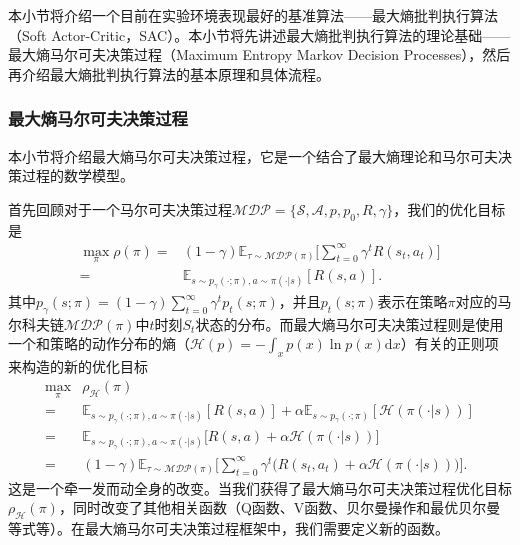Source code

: 本小节将介绍一个目前在实验环境表现最好的基准算法——最大熵批判执行算法\cite{haarnoja2018soft}（Soft Actor-Critic，SAC）。本小节将先讲述最大熵批判执行算法的理论基础——最大熵马尔可夫决策过程\cite{haarnoja2017reinforcement,todorov2008general,kappen2005path}（Maximum Entropy Markov Decision Processes），然后再介绍最大熵批判执行算法的基本原理和具体流程。

\subsubsection{最大熵马尔可夫决策过程}

本小节将介绍最大熵马尔可夫决策过程，它是一个结合了最大熵理论和马尔可夫决策过程的数学模型。

首先回顾对于一个马尔可夫决策过程$\mathcal{MDP} = \{\mathcal{S}, \mathcal{A}, p, p_0, R, \gamma\}$，我们的优化目标是
\begin{equation}
    \begin{aligned}
    \max_{\pi} \rho(\pi) =& (1 - \gamma) \mathbb{E}_{\tau \sim \mathcal{MDP}(\pi)} \bigg[\sum^{\infty}_{t=0} \gamma^t R(s_t, a_t)\bigg]\\
    =& \mathbb{E}_{s \sim p_{\gamma}(\cdot; \pi), a \sim \pi(\cdot \vert s)}[R(s, a)].
    \end{aligned}
\end{equation}
其中$p_\gamma(s; \pi) = (1 - \gamma) \sum^{\infty}_{t=0} \gamma^t p_t(s; \pi)$，并且$p_t(s; \pi)$表示在策略$\pi$对应的马尔科夫链$\mathcal{MDP}(\pi)$中$t$时刻$S_t$状态的分布。而最大熵马尔可夫决策过程则是使用一个和策略的动作分布的熵（$\mathcal{H}(p) = -\int_x p(x) \ln p(x) \mathrm{d} x$）有关的正则项来构造的新的优化目标
\begin{equation}
    \begin{aligned}
    \max_{\pi} &\rho_{\mathcal{H}}(\pi) \\
    =& \mathbb{E}_{s \sim p_{\gamma}(\cdot; \pi), a \sim \pi(\cdot \vert s)}[R(s, a)] + \alpha \mathbb{E}_{s \sim p_{\gamma}(\cdot; \pi)}[\mathcal{H}(\pi(\cdot \vert s))]\\
    =& \mathbb{E}_{s \sim p_{\gamma}(\cdot; \pi), a \sim \pi(\cdot \vert s)}\bigg[R(s, a) + \alpha \mathcal{H}(\pi(\cdot \vert s))\bigg]\\
    =& (1 - \gamma) \mathbb{E}_{\tau \sim \mathcal{MDP}(\pi)} \bigg[\sum^{\infty}_{t=0} \gamma^t \bigg(R(s_t, a_t) + \alpha \mathcal{H}(\pi(\cdot \vert s))\bigg)\bigg].
    \end{aligned}
\end{equation}
这是一个牵一发而动全身的改变。当我们获得了最大熵马尔可夫决策过程优化目标$\rho_{\mathcal{H}}(\pi)$，同时改变了其他相关函数（Q函数、V函数、贝尔曼操作和最优贝尔曼等式等）。在最大熵马尔可夫决策过程框架中，我们需要定义新的函数。


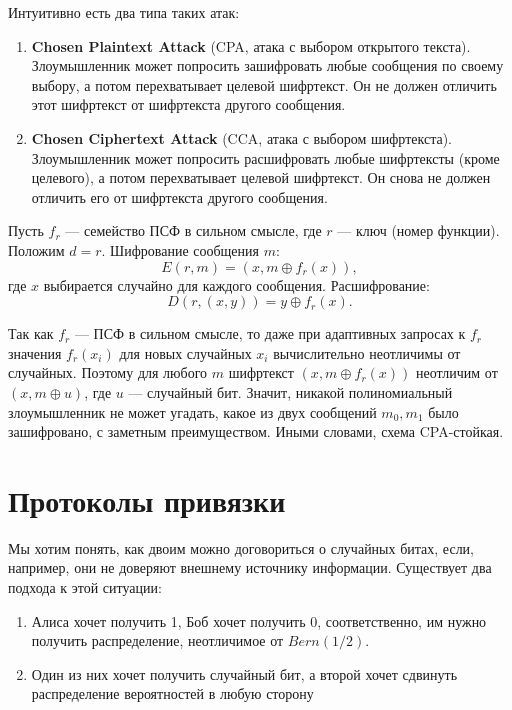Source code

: Интуитивно есть два типа таких атак:
\begin{enumerate}
    \item \textbf{Chosen Plaintext Attack} (CPA, атака с выбором открытого текста). Злоумышленник может попросить зашифровать любые сообщения по своему выбору, а потом перехватывает целевой шифртекст. Он не должен отличить этот шифртекст от шифртекста другого сообщения.
    \item \textbf{Chosen Ciphertext Attack} (CCA, атака с выбором шифртекста). Злоумышленник может попросить расшифровать любые шифртексты (кроме целевого), а потом перехватывает целевой шифртекст. Он снова не должен отличить его от шифртекста другого сообщения.
\end{enumerate}

\begin{example}
    Пусть \(f_r\) --- семейство ПСФ в сильном смысле, где \(r\) --- ключ (номер функции). Положим \(d = r\).  
    Шифрование сообщения \(m\):
    \[
        E(r, m) = (x, m \oplus f_r(x)),
    \]
    где \(x\) выбирается случайно для каждого сообщения.  
    Расшифрование:
    \[
        D(r, (x, y)) = y \oplus f_r(x).
    \]

    Так как \(f_r\) --- ПСФ в сильном смысле, то даже при адаптивных запросах к \(f_r\) значения \(f_r(x_i)\) для новых случайных \(x_i\) вычислительно неотличимы от случайных. Поэтому для любого \(m\) шифртекст \((x, m \oplus f_r(x))\) неотличим от \((x, m \oplus u)\), где \(u\) --- случайный бит. Значит, никакой полиномиальный злоумышленник не может угадать, какое из двух сообщений \(m_0, m_1\) было зашифровано, с заметным преимуществом. Иными словами, схема CPA-стойкая.
\end{example}


\section{Протоколы привязки}

Мы хотим понять, как двоим можно договориться о случайных битах, если, например, они не доверяют внешнему источнику информации. Существует два подхода к этой ситуации:

\begin{enumerate}
    \item Алиса хочет получить 1, Боб хочет получить 0, соответственно, им нужно получить распределение, неотличимое от \(Bern(1/2)\).
    \item Один из них хочет получить случайный бит, а второй хочет сдвинуть распределение вероятностей в любую сторону
\end{enumerate}

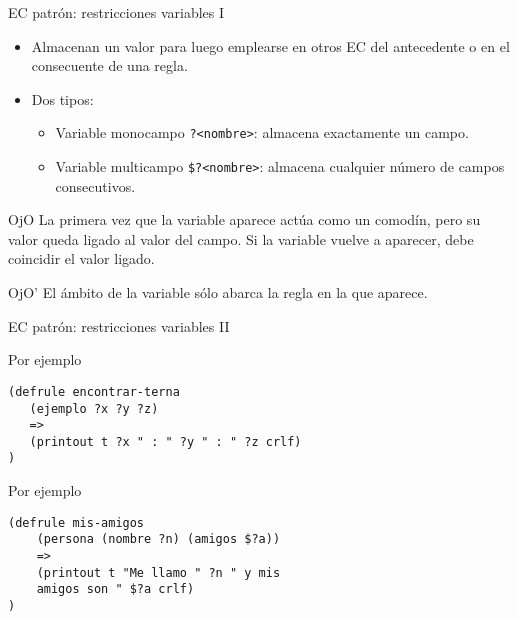 \documentclass[usenames,dvipsnames,aspectratio=169]{beamer}
\begin{document}
\begin{frame}{EC patrón: restricciones variables I}
	\begin{minipage}{.45\textwidth}
	\begin{itemize}
		\item Almacenan un valor para luego emplearse en otros EC del antecedente o en el consecuente de una regla.
		\item Dos tipos:
		\begin{itemize}
			\item Variable monocampo \texttt{?<nombre>}: almacena exactamente un campo.
			\item Variable multicampo \texttt{\$?<nombre>}: almacena cualquier número de campos consecutivos.
		\end{itemize}
	\end{itemize}
	\end{minipage}
	\hfill
	\begin{minipage}{.45\textwidth}
		\begin{block}{OjO}
			La primera vez que la variable aparece actúa como un comodín, pero su valor queda ligado al valor del campo. Si la variable vuelve a aparecer, debe coincidir el valor ligado.
		\end{block}
		\begin{block}{OjO'}
			El ámbito de la variable sólo abarca la regla en la que aparece.
		\end{block}
	\end{minipage}
\end{frame}

\begin{frame}[fragile]{EC patrón: restricciones variables II}
	\begin{minipage}{.45\textwidth}
		\begin{exampleblock}{Por ejemplo}
			\begin{verbatim}
(defrule encontrar-terna
   (ejemplo ?x ?y ?z)
   =>
   (printout t ?x " : " ?y " : " ?z crlf)
)
			\end{verbatim}
		\end{exampleblock}
	\end{minipage}
	\hfill
	\begin{minipage}{.45\textwidth}
		\begin{exampleblock}{Por ejemplo}
			\begin{verbatim}
(defrule mis-amigos
    (persona (nombre ?n) (amigos $?a))
    =>
    (printout t "Me llamo " ?n " y mis
    amigos son " $?a crlf)
)
			\end{verbatim}
		\end{exampleblock}
	\end{minipage}
\end{frame}
\end{document}
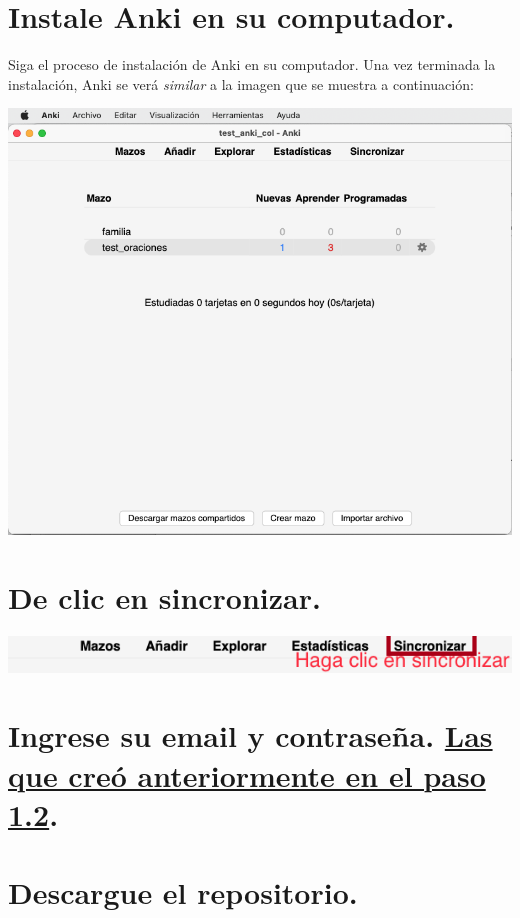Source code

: \documentclass[
]{book}
\begin{document}
\hypertarget{instale-anki-en-su-computador.}{%
\section{Instale Anki en su computador.}\label{instale-anki-en-su-computador.}}

Siga el proceso de instalación de Anki en su computador. Una vez terminada la instalación, Anki se verá \emph{similar} a la imagen que se muestra a continuación:

\includegraphics[width=0.6\linewidth]{images/reposit_sp/anki_screen}

\hypertarget{de-clic-en-sincronizar.}{%
\section{De clic en sincronizar.}\label{de-clic-en-sincronizar.}}

\includegraphics[width=0.6\linewidth]{images/reposit_sp/clic_sincronizar}

\hypertarget{ingrese-su-email-y-contraseuxf1a.-las-que-creuxf3-anteriormente-en-el-paso-1.2.}{%
\section{\texorpdfstring{Ingrese su email y contraseña. \protect\hyperlink{cross_1}{Las que creó anteriormente en el paso 1.2}.}{Ingrese su email y contraseña. Las que creó anteriormente en el paso 1.2.}}\label{ingrese-su-email-y-contraseuxf1a.-las-que-creuxf3-anteriormente-en-el-paso-1.2.}}

\hypertarget{descargue-el-repositorio.}{%
\section{Descargue el repositorio.}\label{descargue-el-repositorio.}}
\end{document}

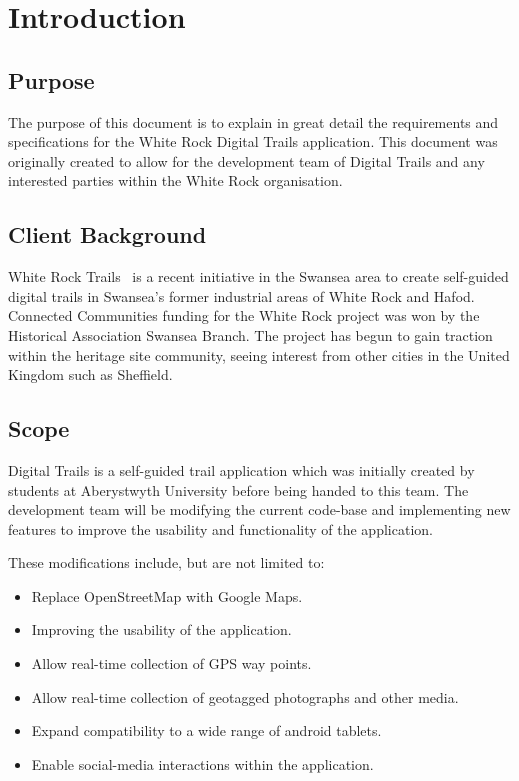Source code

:\documentclass[11pt,a4paper]{article}
\begin{document}


\newpage 

\tableofcontents

\newpage
\section{Introduction}
\subsection{Purpose}
\label{sec:purpose}
The purpose of this document is to explain in great detail the requirements and specifications for the White Rock Digital Trails application. This document was originally created to allow for the development team of Digital Trails and any interested parties within the White Rock organisation.

\subsection{Client Background}
\label{sec:client-background}
White Rock Trails~\cite{whiterock} is a recent initiative in the Swansea area to create self-guided digital trails in Swansea's former industrial areas of White Rock and Hafod. Connected Communities funding for the White Rock project was won by the Historical Association Swansea Branch. The project has begun to gain traction within the heritage site community, seeing interest from other cities in the United Kingdom such as Sheffield.

\subsection{Scope}
\label{sec:scope}
Digital Trails is a self-guided trail application which was initially created by students at Aberystwyth University before being handed to this team. The development team will be modifying the current code-base and implementing new features to improve the usability and functionality of the application.

These modifications include, but are not limited to:
\begin{itemize}
\item Replace OpenStreetMap with Google Maps.
\item Improving the usability of the application.
\item Allow real-time collection of GPS way points.
\item Allow real-time collection of geotagged photographs and other media.
\item Expand compatibility to a wide range of android tablets.
\item Enable social-media interactions within the application.
\end{itemize}
\end{document}

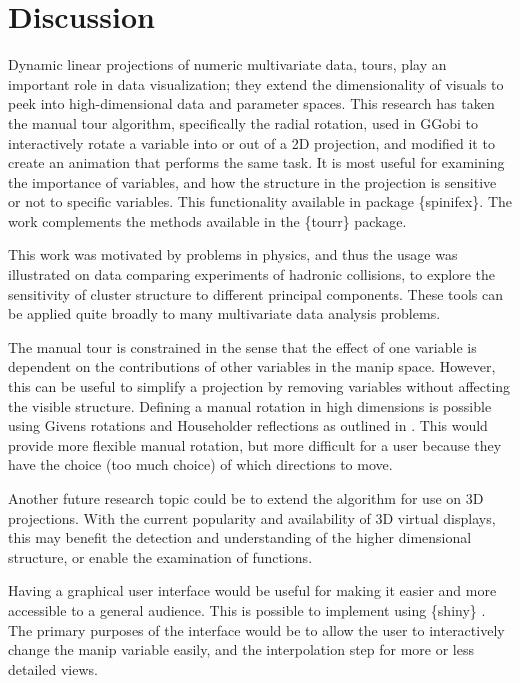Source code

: \documentclass{monashthesis}
\begin{document}
\hypertarget{sec:discussion}{%
\section{Discussion}\label{sec:discussion}}

Dynamic linear projections of numeric multivariate data, tours, play an important role in data visualization; they extend the dimensionality of visuals to peek into high-dimensional data and parameter spaces. This research has taken the manual tour algorithm, specifically the radial rotation, used in GGobi \autocite{swayne_ggobi:_2003} to interactively rotate a variable into or out of a 2D projection, and modified it to create an animation that performs the same task. It is most useful for examining the importance of variables, and how the structure in the projection is sensitive or not to specific variables. This functionality available in package \{spinifex\}. The work complements the methods available in the \{tourr\} package.

This work was motivated by problems in physics, and thus the usage was illustrated on data comparing experiments of hadronic collisions, to explore the sensitivity of cluster structure to different principal components. These tools can be applied quite broadly to many multivariate data analysis problems.

The manual tour is constrained in the sense that the effect of one variable is dependent on the contributions of other variables in the manip space. However, this can be useful to simplify a projection by removing variables without affecting the visible structure. Defining a manual rotation in high dimensions is possible using Givens rotations and Householder reflections as outlined in \textcite{buja_computational_2005}. This would provide more flexible manual rotation, but more difficult for a user because they have the choice (too much choice) of which directions to move.

Another future research topic could be to extend the algorithm for use on 3D projections. With the current popularity and availability of 3D virtual displays, this may benefit the detection and understanding of the higher dimensional structure, or enable the examination of functions.

Having a graphical user interface would be useful for making it easier and more accessible to a general audience. This is possible to implement using \{shiny\} \autocite{chang_shiny_2020}. The primary purposes of the interface would be to allow the user to interactively change the manip variable easily, and the interpolation step for more or less detailed views.
\end{document}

=-=-=

Set down the records above exactly as written, beginning with the first line and ending with the line that contains "其中$p_\gamma(s; \pi) = (1", and do not include pictures.

Source code

: 本小节将介绍一个目前在实验环境表现最好的基准算法——最大熵批判执行算法\cite{haarnoja2018soft}（Soft Actor-Critic，SAC）。本小节将先讲述最大熵批判执行算法的理论基础——最大熵马尔可夫决策过程\cite{haarnoja2017reinforcement,todorov2008general,kappen2005path}（Maximum Entropy Markov Decision Processes），然后再介绍最大熵批判执行算法的基本原理和具体流程。

\subsubsection{最大熵马尔可夫决策过程}

本小节将介绍最大熵马尔可夫决策过程，它是一个结合了最大熵理论和马尔可夫决策过程的数学模型。

首先回顾对于一个马尔可夫决策过程$\mathcal{MDP} = \{\mathcal{S}, \mathcal{A}, p, p_0, R, \gamma\}$，我们的优化目标是
\begin{equation}
    \begin{aligned}
    \max_{\pi} \rho(\pi) =& (1 - \gamma) \mathbb{E}_{\tau \sim \mathcal{MDP}(\pi)} \bigg[\sum^{\infty}_{t=0} \gamma^t R(s_t, a_t)\bigg]\\
    =& \mathbb{E}_{s \sim p_{\gamma}(\cdot; \pi), a \sim \pi(\cdot \vert s)}[R(s, a)].
    \end{aligned}
\end{equation}
其中$p_\gamma(s; \pi) = (1 - \gamma) \sum^{\infty}_{t=0} \gamma^t p_t(s; \pi)$，并且$p_t(s; \pi)$表示在策略$\pi$对应的马尔科夫链$\mathcal{MDP}(\pi)$中$t$时刻$S_t$状态的分布。而最大熵马尔可夫决策过程则是使用一个和策略的动作分布的熵（$\mathcal{H}(p) = -\int_x p(x) \ln p(x) \mathrm{d} x$）有关的正则项来构造的新的优化目标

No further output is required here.